__Activity__
The following data needs to be repeated exactly, with all images excluded.

[Plain-text document sources]
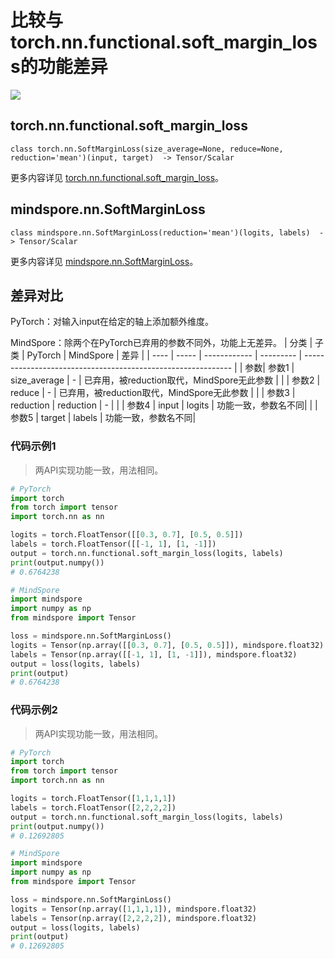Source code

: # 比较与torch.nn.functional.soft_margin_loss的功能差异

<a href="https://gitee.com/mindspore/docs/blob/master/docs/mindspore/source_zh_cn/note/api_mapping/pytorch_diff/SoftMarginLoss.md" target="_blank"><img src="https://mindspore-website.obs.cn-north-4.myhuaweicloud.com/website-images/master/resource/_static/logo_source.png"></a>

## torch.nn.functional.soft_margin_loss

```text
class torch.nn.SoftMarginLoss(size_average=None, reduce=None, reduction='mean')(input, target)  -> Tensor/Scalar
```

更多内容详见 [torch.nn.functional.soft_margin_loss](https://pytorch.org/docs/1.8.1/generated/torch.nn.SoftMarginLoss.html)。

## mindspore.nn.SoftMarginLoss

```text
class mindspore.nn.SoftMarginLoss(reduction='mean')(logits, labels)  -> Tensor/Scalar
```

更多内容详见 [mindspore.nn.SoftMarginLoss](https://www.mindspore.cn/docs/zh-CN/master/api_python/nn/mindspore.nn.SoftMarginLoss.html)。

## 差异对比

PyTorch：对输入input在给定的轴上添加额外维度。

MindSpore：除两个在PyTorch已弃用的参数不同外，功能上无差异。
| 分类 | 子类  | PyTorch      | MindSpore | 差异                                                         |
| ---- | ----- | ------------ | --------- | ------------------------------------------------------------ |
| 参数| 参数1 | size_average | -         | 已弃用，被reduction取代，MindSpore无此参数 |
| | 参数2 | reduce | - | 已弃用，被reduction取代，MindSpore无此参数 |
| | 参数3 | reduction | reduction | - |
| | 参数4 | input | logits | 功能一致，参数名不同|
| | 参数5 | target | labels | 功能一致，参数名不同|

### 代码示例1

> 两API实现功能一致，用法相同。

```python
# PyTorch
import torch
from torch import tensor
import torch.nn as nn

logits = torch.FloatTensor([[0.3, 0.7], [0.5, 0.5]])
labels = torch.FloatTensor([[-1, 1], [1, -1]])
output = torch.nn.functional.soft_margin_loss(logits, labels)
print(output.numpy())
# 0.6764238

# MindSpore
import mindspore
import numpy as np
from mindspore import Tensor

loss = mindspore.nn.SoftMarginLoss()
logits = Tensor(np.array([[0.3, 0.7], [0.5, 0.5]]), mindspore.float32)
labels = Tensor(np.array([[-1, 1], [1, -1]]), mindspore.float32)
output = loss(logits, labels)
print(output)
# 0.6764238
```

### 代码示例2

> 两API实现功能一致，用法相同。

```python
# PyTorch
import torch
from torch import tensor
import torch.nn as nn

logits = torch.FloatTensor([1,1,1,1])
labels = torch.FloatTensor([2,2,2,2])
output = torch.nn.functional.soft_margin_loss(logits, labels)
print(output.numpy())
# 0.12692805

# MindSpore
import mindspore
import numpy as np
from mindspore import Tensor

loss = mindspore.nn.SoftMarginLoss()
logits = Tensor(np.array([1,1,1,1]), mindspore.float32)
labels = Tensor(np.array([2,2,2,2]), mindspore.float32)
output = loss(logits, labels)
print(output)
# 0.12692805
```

__Task answer__
Source code

: # 比较与torch.nn.functional.soft_margin_loss的功能差异

<a href="https://gitee.com/mindspore/docs/blob/master/docs/mindspore/source_zh_cn/note/api_mapping/pytorch_diff/SoftMarginLoss.md" target="_blank"><img src="https://mindspore-website.obs.cn-north-4.myhuaweicloud.com/website-images/master/resource/_static/logo_source.png"></a>

## torch.nn.functional.soft_margin_loss

```text
class torch.nn.SoftMarginLoss(size_average=None, reduce=None, reduction='mean')(input, target)  -> Tensor/Scalar
```

更多内容详见 [torch.nn.functional.soft_margin_loss](https://pytorch.org/docs/1.8.1/generated/torch.nn.SoftMarginLoss.html)。

## mindspore.nn.SoftMarginLoss

```text
class mindspore.nn.SoftMarginLoss(reduction='mean')(logits, labels)  -> Tensor/Scalar
```

更多内容详见 [mindspore.nn.SoftMarginLoss](https://www.mindspore.cn/docs/zh-CN/master/api_python/nn/mindspore.nn.SoftMarginLoss.html)。

## 差异对比

PyTorch：对输入input在给定的轴上添加额外维度。

MindSpore：除两个在PyTorch已弃用的参数不同外，功能上无差异。
| 分类 | 子类  | PyTorch      | MindSpore | 差异                                                         |
| ---- | ----- | ------------ | --------- | ------------------------------------------------------------ |
| 参数| 参数1 | size_average | -         | 已弃用，被reduction取代，MindSpore无此参数 |
| | 参数2 | reduce | - | 已弃用，被reduction取代，MindSpore无此参数 |
| | 参数3 | reduction | reduction | - |
| | 参数4 | input | logits | 功能一致，参数名不同|
| | 参数5 | target | labels | 功能一致，参数名不同|

### 代码示例1

> 两API实现功能一致，用法相同。

```python
# PyTorch
import torch
from torch import tensor
import torch.nn as nn

logits = torch.FloatTensor([[0.3, 0.7], [0.5, 0.5]])
labels = torch.FloatTensor([[-1, 1], [1, -1]])
output = torch.nn.functional.soft_margin_loss(logits, labels)
print(output.numpy())
# 0.6764238

# MindSpore
import mindspore
import numpy as np
from mindspore import Tensor

loss = mindspore.nn.SoftMarginLoss()
logits = Tensor(np.array([[0.3, 0.7], [0.5, 0.5]]), mindspore.float32)
labels = Tensor(np.array([[-1, 1], [1, -1]]), mindspore.float32)
output = loss(logits, labels)
print(output)
# 0.6764238
```

### 代码示例2

> 两API实现功能一致，用法相同。

```python
# PyTorch
import torch
from torch import tensor
import torch.nn as nn

logits = torch.FloatTensor([1,1,1,1])
labels = torch.FloatTensor([2,2,2,2])
output = torch.nn.functional.soft_margin_loss(logits, labels)
print(output.numpy())
# 0.12692805

# MindSpore
import mindspore
import numpy as np
from mindspore import Tensor

loss = mindspore.nn.SoftMarginLoss()
logits = Tensor(np.array([1,1,1,1]), mindspore.float32)
labels = Tensor(np.array([2,2,2,2]), mindspore.float32)
output = loss(logits, labels)
print(output)
# 0.12692805
```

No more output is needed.